━━ Available data ━━

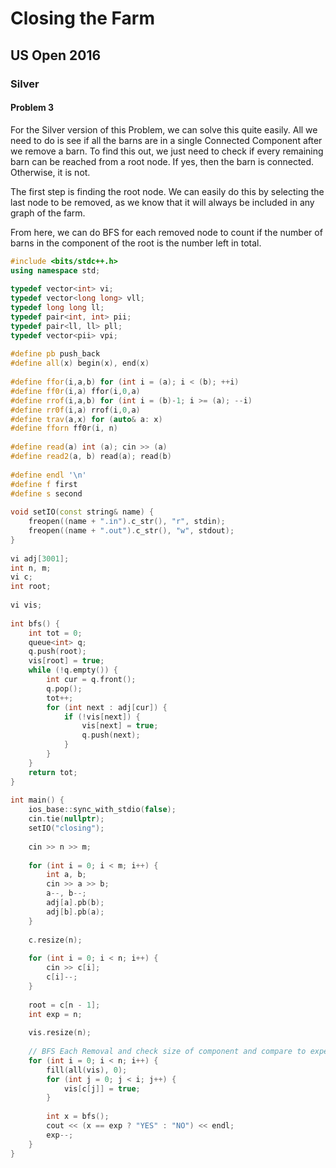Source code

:   
# Closing the Farm
  
## US Open 2016
  
### Silver
  
#### Problem 3
  
For the Silver version of this Problem, we can solve this quite easily. All we need to do is see if all the barns are in a single Connected Component after we remove a barn. To find this out, we just need to check if every remaining barn can be reached from a root node. If yes, then the barn is connected. Otherwise, it is not.
  
The first step is finding the root node. We can easily do this by selecting the last node to be removed, as we know that it will always be included in any graph of the farm.
  
From here, we can do BFS for each removed node to count if the number of barns in the component of the root is the number left in total.
  
```cpp
#include <bits/stdc++.h>
using namespace std;
  
typedef vector<int> vi;
typedef vector<long long> vll;
typedef long long ll;
typedef pair<int, int> pii;
typedef pair<ll, ll> pll;
typedef vector<pii> vpi;
  
#define pb push_back
#define all(x) begin(x), end(x)
  
#define ffor(i,a,b) for (int i = (a); i < (b); ++i)
#define ff0r(i,a) ffor(i,0,a)
#define rrof(i,a,b) for (int i = (b)-1; i >= (a); --i)
#define rr0f(i,a) rrof(i,0,a)
#define trav(a,x) for (auto& a: x)
#define fforn ff0r(i, n)
  
#define read(a) int (a); cin >> (a)
#define read2(a, b) read(a); read(b)
  
#define endl '\n'
#define f first
#define s second
  
void setIO(const string& name) {
    freopen((name + ".in").c_str(), "r", stdin);
    freopen((name + ".out").c_str(), "w", stdout);
}
  
vi adj[3001];
int n, m;
vi c;
int root;
  
vi vis;
  
int bfs() {
    int tot = 0;
    queue<int> q;
    q.push(root);
    vis[root] = true;
    while (!q.empty()) {
        int cur = q.front();
        q.pop();
        tot++;
        for (int next : adj[cur]) {
            if (!vis[next]) {
                vis[next] = true;
                q.push(next);
            }
        }
    }
    return tot;
}
  
int main() {
    ios_base::sync_with_stdio(false);
    cin.tie(nullptr);
    setIO("closing");
  
    cin >> n >> m;
  
    for (int i = 0; i < m; i++) {
        int a, b;
        cin >> a >> b;
        a--, b--;
        adj[a].pb(b);
        adj[b].pb(a);
    }
  
    c.resize(n);
  
    for (int i = 0; i < n; i++) {
        cin >> c[i];
        c[i]--;
    }
  
    root = c[n - 1];
    int exp = n;
  
    vis.resize(n);
  
    // BFS Each Removal and check size of component and compare to expected
    for (int i = 0; i < n; i++) {
        fill(all(vis), 0); 
        for (int j = 0; j < i; j++) {
            vis[c[j]] = true;
        }
  
        int x = bfs();
        cout << (x == exp ? "YES" : "NO") << endl;
        exp--;
    } 
}
```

━━━

## Aim of the task
Filter on the word "Problem": copy each matching line from the entries above.

## Written solution
#### Problem 3
For the Silver version of this Problem, we can solve this quite easily. All we need to do is see if all the barns are in a single Connected Component after we remove a barn. To find this out, we just need to check if every remaining barn can be reached from a root node. If yes, then the barn is connected. Otherwise, it is not.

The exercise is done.